正面の最奥には、高いところに作られたステンドグラスから柔らかな彩光が降り注いでいて、空気に光が揺れる様が、息を呑むほどに美しい。
「あの…、良ければお使いください」
何をだろう、と振り向けば、女性はハンカチを私に差し出していた。
「あ…」
そこで初めて、涙が頬を伝っていることに気づいて、慌てて手で拭った。
「だ、大丈夫です、自分のものを使いますので。すみません、ありがとうございます」
きっと、情緒不安定というのはまさに今の私のことなんだろう。涙腺が機能してない。
「主があなたをここに導かれたのかもしれませんね」
「え?」
「人は、弱っている時には何かに救いを求めたくなるものですから、主は、あなたに救いの御手を差し出されたのでしょう」
女性は、微笑んで私を椅子に座るよう促す。そして通路を挟んだ反対側に女性も腰を下ろした。
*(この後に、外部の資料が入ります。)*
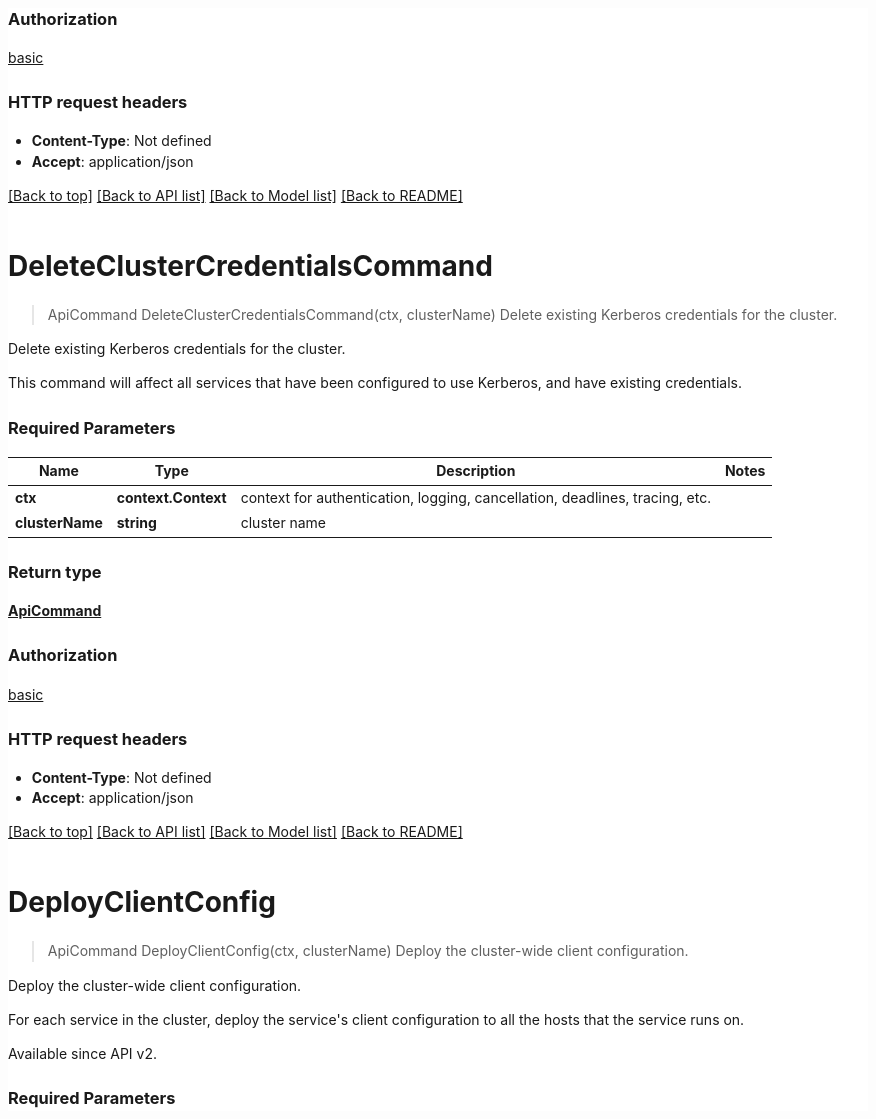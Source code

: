 ### Authorization

[basic](../README.md#basic)

### HTTP request headers

 - **Content-Type**: Not defined
 - **Accept**: application/json

[[Back to top]](#) [[Back to API list]](../README.md#documentation-for-api-endpoints) [[Back to Model list]](../README.md#documentation-for-models) [[Back to README]](../README.md)

# **DeleteClusterCredentialsCommand**
> ApiCommand DeleteClusterCredentialsCommand(ctx, clusterName)
Delete existing Kerberos credentials for the cluster.

Delete existing Kerberos credentials for the cluster. <p> This command will affect all services that have been configured to use Kerberos, and have existing credentials.

### Required Parameters

Name | Type | Description  | Notes
------------- | ------------- | ------------- | -------------
 **ctx** | **context.Context** | context for authentication, logging, cancellation, deadlines, tracing, etc.
  **clusterName** | **string**| cluster name | 

### Return type

[**ApiCommand**](ApiCommand.md)

### Authorization

[basic](../README.md#basic)

### HTTP request headers

 - **Content-Type**: Not defined
 - **Accept**: application/json

[[Back to top]](#) [[Back to API list]](../README.md#documentation-for-api-endpoints) [[Back to Model list]](../README.md#documentation-for-models) [[Back to README]](../README.md)

# **DeployClientConfig**
> ApiCommand DeployClientConfig(ctx, clusterName)
Deploy the cluster-wide client configuration.

Deploy the cluster-wide client configuration.  <p>For each service in the cluster, deploy the service's client configuration to all the hosts that the service runs on.</p>  <p>Available since API v2.</p>

### Required Parameters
「それを、人々は『偶然』と呼び、私たち信者は『神の御心』と捉えます」
女性の声は、講堂の中に吸い込まれるように響いて消えていった。
「これも、何かのご縁です。良ければ、お聞かせいただけませんか?あなたの心の内を」
そう言われて、私は自分でも不思議なほど自然に口を開いていた。
「私…、自分に自信が持てなくて…、私のことを大事に思ってくれている人を信じられないんです…」
思いを言葉にすることで、また涙がじわりと滲んできてしまう。
「どうして、施設育ちで…、学もない私なんか、の、そばにいてくれるのか、わからなくて…っ」
嗚咽で上手くしゃべれない私に、女性は「ゆっくりで大丈夫ですよ」と優しい言葉をくれる。
「私がそばにいたら、いけない…んじゃ、ないか、って…思って…」
護の隣がふさわしいのは、柿田さんのような大人の女性で、仕事も家庭も支えてあげられるような人なんじゃないかって、働く二人を見て思っていた。